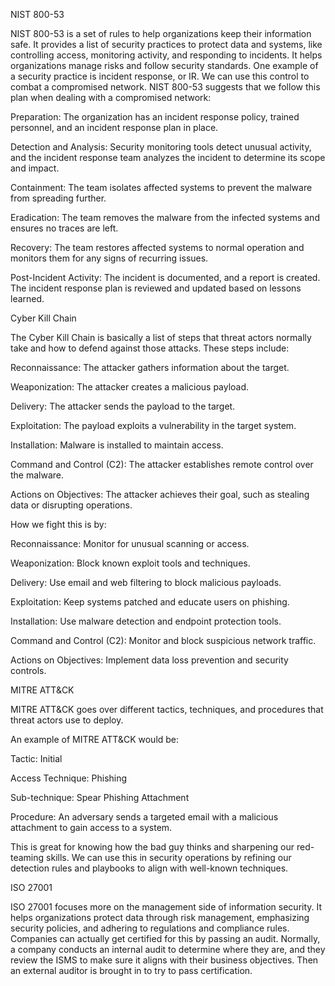 NIST 800-53

NIST 800-53 is a set of rules to help organizations keep their information safe. It provides a list of security practices to protect data and systems, like controlling access, monitoring activity, and responding to incidents. It helps organizations manage risks and follow security standards. One example of a security practice is incident response, or IR. We can use this control to combat a compromised network. NIST 800-53 suggests that we follow this plan when dealing with a compromised network:

Preparation: The organization has an incident response policy, trained personnel, and an incident response plan in place.

Detection and Analysis: Security monitoring tools detect unusual activity, and the incident response team analyzes the incident to determine its scope and impact.

Containment: The team isolates affected systems to prevent the malware from spreading further.

Eradication: The team removes the malware from the infected systems and ensures no traces are left.

Recovery: The team restores affected systems to normal operation and monitors them for any signs of recurring issues.

Post-Incident Activity: The incident is documented, and a report is created. The incident response plan is reviewed and updated based on lessons learned.



Cyber Kill Chain

The Cyber Kill Chain is basically a list of steps that threat actors normally take and how to defend against those attacks. These steps include:

Reconnaissance: The attacker gathers information about the target. 

Weaponization: The attacker creates a malicious payload. 

Delivery: The attacker sends the payload to the target. 

Exploitation: The payload exploits a vulnerability in the target system. 

Installation: Malware is installed to maintain access. 

Command and Control (C2): The attacker establishes remote control over the malware. 

Actions on Objectives: The attacker achieves their goal, such as stealing data or disrupting operations.

How we fight this is by:

Reconnaissance: Monitor for unusual scanning or access. 

Weaponization: Block known exploit tools and techniques. 

Delivery: Use email and web filtering to block malicious payloads. 

Exploitation: Keep systems patched and educate users on phishing. 

Installation: Use malware detection and endpoint protection tools. 

Command and Control (C2): Monitor and block suspicious network traffic. 

Actions on Objectives: Implement data loss prevention and security controls.




MITRE ATT&CK

MITRE ATT&CK goes over different tactics, techniques, and procedures that threat actors use to deploy.

An example of MITRE ATT&CK would be:

Tactic: Initial 

Access Technique: Phishing 

Sub-technique: Spear Phishing Attachment 

Procedure: An adversary sends a targeted email with a malicious attachment to gain access to a system.

This is great for knowing how the bad guy thinks and sharpening our red-teaming skills. We can use this in security operations by refining our detection rules and playbooks to align with well-known techniques.




ISO 27001

ISO 27001 focuses more on the management side of information security. It helps organizations protect data through risk management, emphasizing security policies, and adhering to regulations and compliance rules. Companies can actually get certified for this by passing an audit. Normally, a company conducts an internal audit to determine where they are, and they review the ISMS to make sure it aligns with their business objectives. Then an external auditor is brought in to try to pass certification.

__INSTRUCTIONS FOR THE TASK__: In the entries above, the lines from the one bearing "Weaponization: Block known" up to and including the one bearing "Installation: Use malware" should be transcribed exactly; no other line is wanted.

__WRITTEN SOLUTION__:
Weaponization: Block known exploit tools and techniques. 

Delivery: Use email and web filtering to block malicious payloads. 

Exploitation: Keep systems patched and educate users on phishing. 

Installation: Use malware detection and endpoint protection tools. 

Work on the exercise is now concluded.